%%

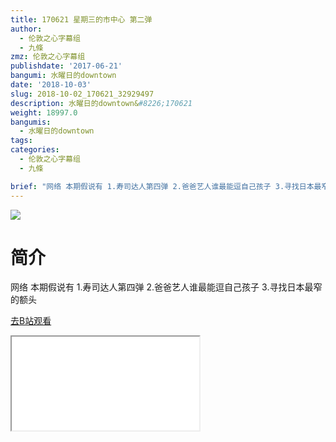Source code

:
 ```yaml
---
title: 170621 星期三的市中心 第二弹
author:
  - 伦敦之心字幕组
  - 九條
zmz: 伦敦之心字幕组
publishdate: '2017-06-21'
bangumi: 水曜日的downtown
date: '2018-10-03'
slug: 2018-10-02_170621_32929497
description: 水曜日的downtown&#8226;170621
weight: 18997.0
bangumis:
  - 水曜日的downtown
tags:
categories:
  - 伦敦之心字幕组
  - 九條

brief: "网络 本期假说有 1.寿司达人第四弹 2.爸爸艺人谁最能逗自己孩子 3.寻找日本最窄的额头"
---
```

![](https://i.imgur.com/1OG1WXM.jpg)
# 简介  
网络
本期假说有 1.寿司达人第四弹 2.爸爸艺人谁最能逗自己孩子 3.寻找日本最窄的额头  

[去B站观看](https://www.bilibili.com/video/av32929497/)
<div class ="resp-container"><iframe class="testiframe" src="//player.bilibili.com/player.html?aid=32929497"", scrolling="no", allowfullscreen="true" > </iframe></div> 
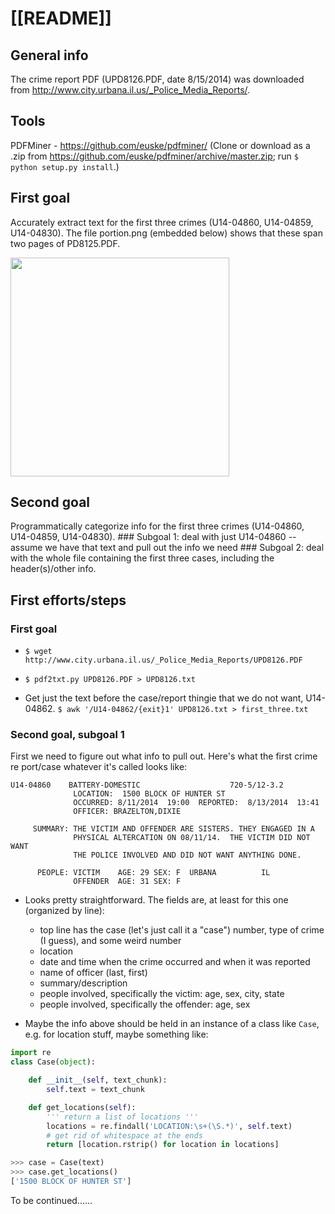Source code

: [[README]]
========

General info
-------------
The crime report PDF (UPD8126.PDF, date 8/15/2014) was downloaded from http://www.city.urbana.il.us/_Police_Media_Reports/.

Tools
-------
PDFMiner - https://github.com/euske/pdfminer/ (Clone or download as a .zip from https://github.com/euske/pdfminer/archive/master.zip; run ```$ python setup.py install```.)

First goal
-----------
Accurately extract text for the first three crimes (U14-04860, U14-04859, U14-04830). The file portion.png (embedded below) shows that these span two pages of PD8125.PDF.

<img src="https://cloud.githubusercontent.com/assets/4472418/3942922/058a04ce-257e-11e4-8150-27483caf5fec.png" width="350px">

Second goal
--------------
Programmatically categorize info for the first three crimes (U14-04860, U14-04859, U14-04830).
    ### Subgoal 1: deal with just U14-04860 -- assume we have that text and pull out the info we need
    ### Subgoal 2: deal with the whole file containing the first three cases, including the header(s)/other info.

First efforts/steps
--------------------
### First goal
* ```$ wget http://www.city.urbana.il.us/_Police_Media_Reports/UPD8126.PDF```

* ```$ pdf2txt.py UPD8126.PDF > UPD8126.txt```

* Get just the text before the case/report thingie that we do not want, U14-04862.
  ```$ awk '/U14-04862/{exit}1' UPD8126.txt > first_three.txt```

### Second goal, subgoal 1
First we need to figure out what info to pull out. Here's what the first crime re
port/case whatever it's called looks like:

```
U14-04860    BATTERY-DOMESTIC                    720-5/12-3.2
              LOCATION:  1500 BLOCK OF HUNTER ST
              OCCURRED: 8/11/2014  19:00  REPORTED:  8/13/2014  13:41
              OFFICER: BRAZELTON,DIXIE

     SUMMARY: THE VICTIM AND OFFENDER ARE SISTERS. THEY ENGAGED IN A
              PHYSICAL ALTERCATION ON 08/11/14.  THE VICTIM DID NOT WANT
              THE POLICE INVOLVED AND DID NOT WANT ANYTHING DONE.

      PEOPLE: VICTIM    AGE: 29 SEX: F  URBANA          IL
              OFFENDER  AGE: 31 SEX: F
```

* Looks pretty straightforward. The fields are, at least for this one (organized by line):
  * top line has the case (let's just call it a "case") number, type of crime (I guess), and some weird number
  * location
  * date and time when the crime occurred and when it was reported
  * name of officer (last, first)
  * summary/description
  * people involved, specifically the victim: age, sex, city, state
  * people involved, specifically the offender: age, sex

* Maybe the info above should be held in an instance of a class like
```Case```, e.g. for location stuff, maybe something like:
``` python
import re
class Case(object):

    def __init__(self, text_chunk):
        self.text = text_chunk

    def get_locations(self):
        ''' return a list of locations '''
        locations = re.findall('LOCATION:\s+(\S.*)', self.text)
        # get rid of whitespace at the ends
        return [location.rstrip() for location in locations]
```

``` python
>>> case = Case(text)
>>> case.get_locations()
['1500 BLOCK OF HUNTER ST']
```
To be continued......
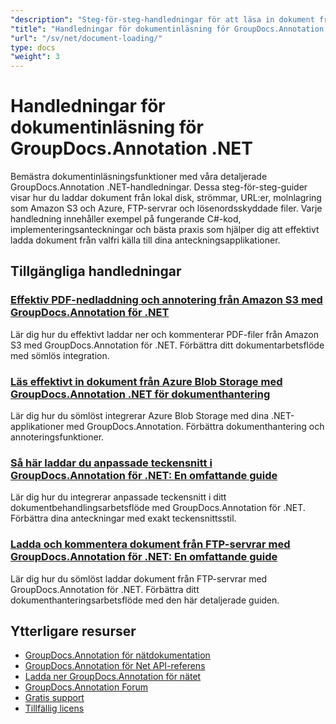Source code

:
 ```yaml
---
"description": "Steg-för-steg-handledningar för att läsa in dokument från olika källor med GroupDocs.Annotation för .NET."
"title": "Handledningar för dokumentinläsning för GroupDocs.Annotation .NET"
"url": "/sv/net/document-loading/"
type: docs
"weight": 3
---
```


# Handledningar för dokumentinläsning för GroupDocs.Annotation .NET

Bemästra dokumentinläsningsfunktioner med våra detaljerade GroupDocs.Annotation .NET-handledningar. Dessa steg-för-steg-guider visar hur du laddar dokument från lokal disk, strömmar, URL:er, molnlagring som Amazon S3 och Azure, FTP-servrar och lösenordsskyddade filer. Varje handledning innehåller exempel på fungerande C#-kod, implementeringsanteckningar och bästa praxis som hjälper dig att effektivt ladda dokument från valfri källa till dina anteckningsapplikationer.

## Tillgängliga handledningar

### [Effektiv PDF-nedladdning och annotering från Amazon S3 med GroupDocs.Annotation för .NET](./download-annotate-pdfs-s3-groupdocs-dotnet/)
Lär dig hur du effektivt laddar ner och kommenterar PDF-filer från Amazon S3 med GroupDocs.Annotation för .NET. Förbättra ditt dokumentarbetsflöde med sömlös integration.

### [Läs effektivt in dokument från Azure Blob Storage med GroupDocs.Annotation .NET för dokumenthantering](./load-documents-azure-blob-groupdocs-annotation-dotnet/)
Lär dig hur du sömlöst integrerar Azure Blob Storage med dina .NET-applikationer med GroupDocs.Annotation. Förbättra dokumenthantering och annoteringsfunktioner.

### [Så här laddar du anpassade teckensnitt i GroupDocs.Annotation för .NET: En omfattande guide](./master-custom-font-loading-groupdocs-annotation-dotnet/)
Lär dig hur du integrerar anpassade teckensnitt i ditt dokumentbehandlingsarbetsflöde med GroupDocs.Annotation för .NET. Förbättra dina anteckningar med exakt teckensnittsstil.

### [Ladda och kommentera dokument från FTP-servrar med GroupDocs.Annotation för .NET: En omfattande guide](./groupdocs-annotation-net-load-from-ftp/)
Lär dig hur du sömlöst laddar dokument från FTP-servrar med GroupDocs.Annotation för .NET. Förbättra ditt dokumenthanteringsarbetsflöde med den här detaljerade guiden.

## Ytterligare resurser

- [GroupDocs.Annotation för nätdokumentation](https://docs.groupdocs.com/annotation/net/)
- [GroupDocs.Annotation för Net API-referens](https://reference.groupdocs.com/annotation/net/)
- [Ladda ner GroupDocs.Annotation för nätet](https://releases.groupdocs.com/annotation/net/)
- [GroupDocs.Annotation Forum](https://forum.groupdocs.com/c/annotation)
- [Gratis support](https://forum.groupdocs.com/)
- [Tillfällig licens](https://purchase.groupdocs.com/temporary-license/)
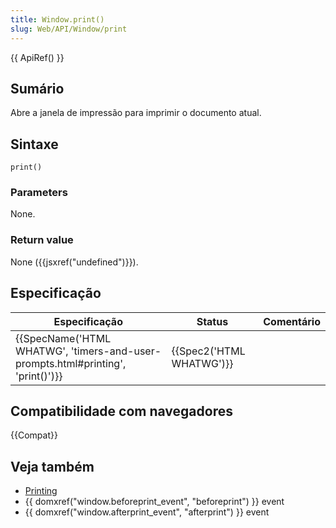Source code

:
 ```yaml
---
title: Window.print()
slug: Web/API/Window/print
---
```


{{ ApiRef() }}

## Sumário

Abre a janela de impressão para imprimir o documento atual.

## Sintaxe

```js-nolint
print()
```

### Parameters

None.

### Return value

None ({{jsxref("undefined")}}).

## Especificação

| Especificação                                                                                            | Status                           | Comentário |
| -------------------------------------------------------------------------------------------------------- | -------------------------------- | ---------- |
| {{SpecName('HTML WHATWG', 'timers-and-user-prompts.html#printing', 'print()')}} | {{Spec2('HTML WHATWG')}} |            |

## Compatibilidade com navegadores

{{Compat}}

## Veja também

- [Printing](/en-US/docs/Web/Guide/Printing)
- {{ domxref("window.beforeprint_event", "beforeprint") }} event
- {{ domxref("window.afterprint_event", "afterprint") }} event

%%

Work order ->
Only the lines above that hold "effektivt" are wanted. Show every one of them.

Task response ->
Bemästra dokumentinläsningsfunktioner med våra detaljerade GroupDocs.Annotation .NET-handledningar. Dessa steg-för-steg-guider visar hur du laddar dokument från lokal disk, strömmar, URL:er, molnlagring som Amazon S3 och Azure, FTP-servrar och lösenordsskyddade filer. Varje handledning innehåller exempel på fungerande C#-kod, implementeringsanteckningar och bästa praxis som hjälper dig att effektivt ladda dokument från valfri källa till dina anteckningsapplikationer.
Lär dig hur du effektivt laddar ner och kommenterar PDF-filer från Amazon S3 med GroupDocs.Annotation för .NET. Förbättra ditt dokumentarbetsflöde med sömlös integration.
### [Läs effektivt in dokument från Azure Blob Storage med GroupDocs.Annotation .NET för dokumenthantering](./load-documents-azure-blob-groupdocs-annotation-dotnet/)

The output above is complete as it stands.